I let my eyes drift shu
t and imagined a large open room filled with the light of the setting sun, its wide windows making it seem as if the walls were made of glass.
“Ohhh…” I blinked my eyes open in surprise as Aiden sat suddenly, then bounced.
“What did you do?” I asked, thoroughly delighted by the enormous, upholstered chairs we landed on, the revised floor plan of my grandmother’s house. Beneath gleaming white countertops, the cabinets were all done in soft grays, and the hardwood floor was a mix of taupe and gray as well. There was nothing on the shelves, and very few shelves at all except for a new bookcase tucked up against the wall—this one no longer empty. It was filled with books in a riot of colors, whose titles I couldn’t see from this distance. It almost didn’t matter.
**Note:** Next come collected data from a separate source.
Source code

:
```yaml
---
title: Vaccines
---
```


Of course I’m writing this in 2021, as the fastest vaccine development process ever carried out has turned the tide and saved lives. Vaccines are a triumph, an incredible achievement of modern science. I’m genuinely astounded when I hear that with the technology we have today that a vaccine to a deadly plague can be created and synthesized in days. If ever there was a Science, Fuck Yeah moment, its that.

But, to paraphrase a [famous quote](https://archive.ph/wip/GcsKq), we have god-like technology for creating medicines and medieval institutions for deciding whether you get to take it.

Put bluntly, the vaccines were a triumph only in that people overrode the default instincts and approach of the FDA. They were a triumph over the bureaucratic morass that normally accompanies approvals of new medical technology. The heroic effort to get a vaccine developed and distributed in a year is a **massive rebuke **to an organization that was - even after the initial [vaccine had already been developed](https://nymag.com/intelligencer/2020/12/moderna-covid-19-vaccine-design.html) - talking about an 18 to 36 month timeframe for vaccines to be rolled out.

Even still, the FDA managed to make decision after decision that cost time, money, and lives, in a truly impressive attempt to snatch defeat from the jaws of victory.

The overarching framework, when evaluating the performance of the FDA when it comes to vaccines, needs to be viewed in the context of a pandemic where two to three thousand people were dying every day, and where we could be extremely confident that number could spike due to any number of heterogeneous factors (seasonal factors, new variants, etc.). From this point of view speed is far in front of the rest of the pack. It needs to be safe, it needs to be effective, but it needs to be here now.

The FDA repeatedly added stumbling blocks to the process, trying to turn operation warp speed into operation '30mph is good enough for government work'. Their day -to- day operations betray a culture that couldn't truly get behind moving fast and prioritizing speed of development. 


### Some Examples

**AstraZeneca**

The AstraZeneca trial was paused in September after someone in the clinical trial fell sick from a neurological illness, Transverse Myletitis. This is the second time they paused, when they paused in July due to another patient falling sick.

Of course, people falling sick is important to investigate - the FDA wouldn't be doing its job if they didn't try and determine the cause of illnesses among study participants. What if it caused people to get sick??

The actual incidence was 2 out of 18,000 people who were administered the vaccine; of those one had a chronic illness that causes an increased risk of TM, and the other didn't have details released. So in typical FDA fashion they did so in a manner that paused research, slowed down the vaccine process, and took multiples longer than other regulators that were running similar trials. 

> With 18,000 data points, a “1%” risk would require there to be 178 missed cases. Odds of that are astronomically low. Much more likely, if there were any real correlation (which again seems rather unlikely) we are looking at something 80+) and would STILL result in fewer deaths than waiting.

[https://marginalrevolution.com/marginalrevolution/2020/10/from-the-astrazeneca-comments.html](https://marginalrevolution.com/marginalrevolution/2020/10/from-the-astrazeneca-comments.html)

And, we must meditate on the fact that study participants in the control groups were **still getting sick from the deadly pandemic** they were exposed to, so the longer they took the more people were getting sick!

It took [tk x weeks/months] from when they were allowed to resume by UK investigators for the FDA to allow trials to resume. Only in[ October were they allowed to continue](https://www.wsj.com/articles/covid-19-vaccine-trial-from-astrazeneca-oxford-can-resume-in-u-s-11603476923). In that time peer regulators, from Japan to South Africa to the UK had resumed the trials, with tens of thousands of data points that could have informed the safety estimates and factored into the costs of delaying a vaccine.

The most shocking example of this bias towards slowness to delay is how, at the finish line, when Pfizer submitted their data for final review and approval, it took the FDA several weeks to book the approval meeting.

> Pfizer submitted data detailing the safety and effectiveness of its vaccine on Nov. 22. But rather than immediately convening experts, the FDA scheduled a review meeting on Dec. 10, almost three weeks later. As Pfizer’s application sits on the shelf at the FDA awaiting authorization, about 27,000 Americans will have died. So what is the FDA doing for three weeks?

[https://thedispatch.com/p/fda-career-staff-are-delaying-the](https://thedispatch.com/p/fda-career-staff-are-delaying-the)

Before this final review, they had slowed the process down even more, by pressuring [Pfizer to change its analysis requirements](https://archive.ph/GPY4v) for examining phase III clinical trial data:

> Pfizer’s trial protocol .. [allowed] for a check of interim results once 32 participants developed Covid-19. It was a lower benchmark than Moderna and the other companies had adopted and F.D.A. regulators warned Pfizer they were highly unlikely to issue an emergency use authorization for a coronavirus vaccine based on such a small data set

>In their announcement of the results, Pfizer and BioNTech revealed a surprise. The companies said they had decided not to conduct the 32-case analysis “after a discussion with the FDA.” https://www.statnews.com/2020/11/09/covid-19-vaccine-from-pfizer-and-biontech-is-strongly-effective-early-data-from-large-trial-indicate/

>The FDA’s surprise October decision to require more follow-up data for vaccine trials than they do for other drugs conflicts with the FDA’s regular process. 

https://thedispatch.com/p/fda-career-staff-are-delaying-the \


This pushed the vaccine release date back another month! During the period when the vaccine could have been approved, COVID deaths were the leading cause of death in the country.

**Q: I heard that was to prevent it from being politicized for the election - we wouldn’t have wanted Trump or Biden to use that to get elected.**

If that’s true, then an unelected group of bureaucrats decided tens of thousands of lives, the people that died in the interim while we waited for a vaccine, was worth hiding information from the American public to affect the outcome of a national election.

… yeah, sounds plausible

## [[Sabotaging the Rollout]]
All I knew was there were books, and there would be learning and long sunny days at the edge of an enchanted lake.
“It’s beautiful,” I sighed dreamily.
“It suits you,” Aiden agreed. He leaned back against the thick cushions, lifting a soft hand to brush my hair out of my eyes. “Why did you try to break the contract of the djinn?”
I shrugged. “Oh, I know. I shouldn’t have tried that much magic, not really knowing what I was doing. I should have, could have, waited for you. It wasn’t about showing off.”
He rumbled a soft laugh. “No, I don’t think it was.”
“Jorgen just wanted it so much, and Gwendolyn seemed so amazed that such a thing might be possible, I just felt like I needed to try.”
Aiden frowned. “Jorgen?” he asked levelly.
“Don’t blame him,” I said, feeling a deep internal pressure to protect the djinn. “I was flailing around for something to try, to test myself, and he said…” I shook my head slightly, trying to clear it. “Why can’t I remember what he said?”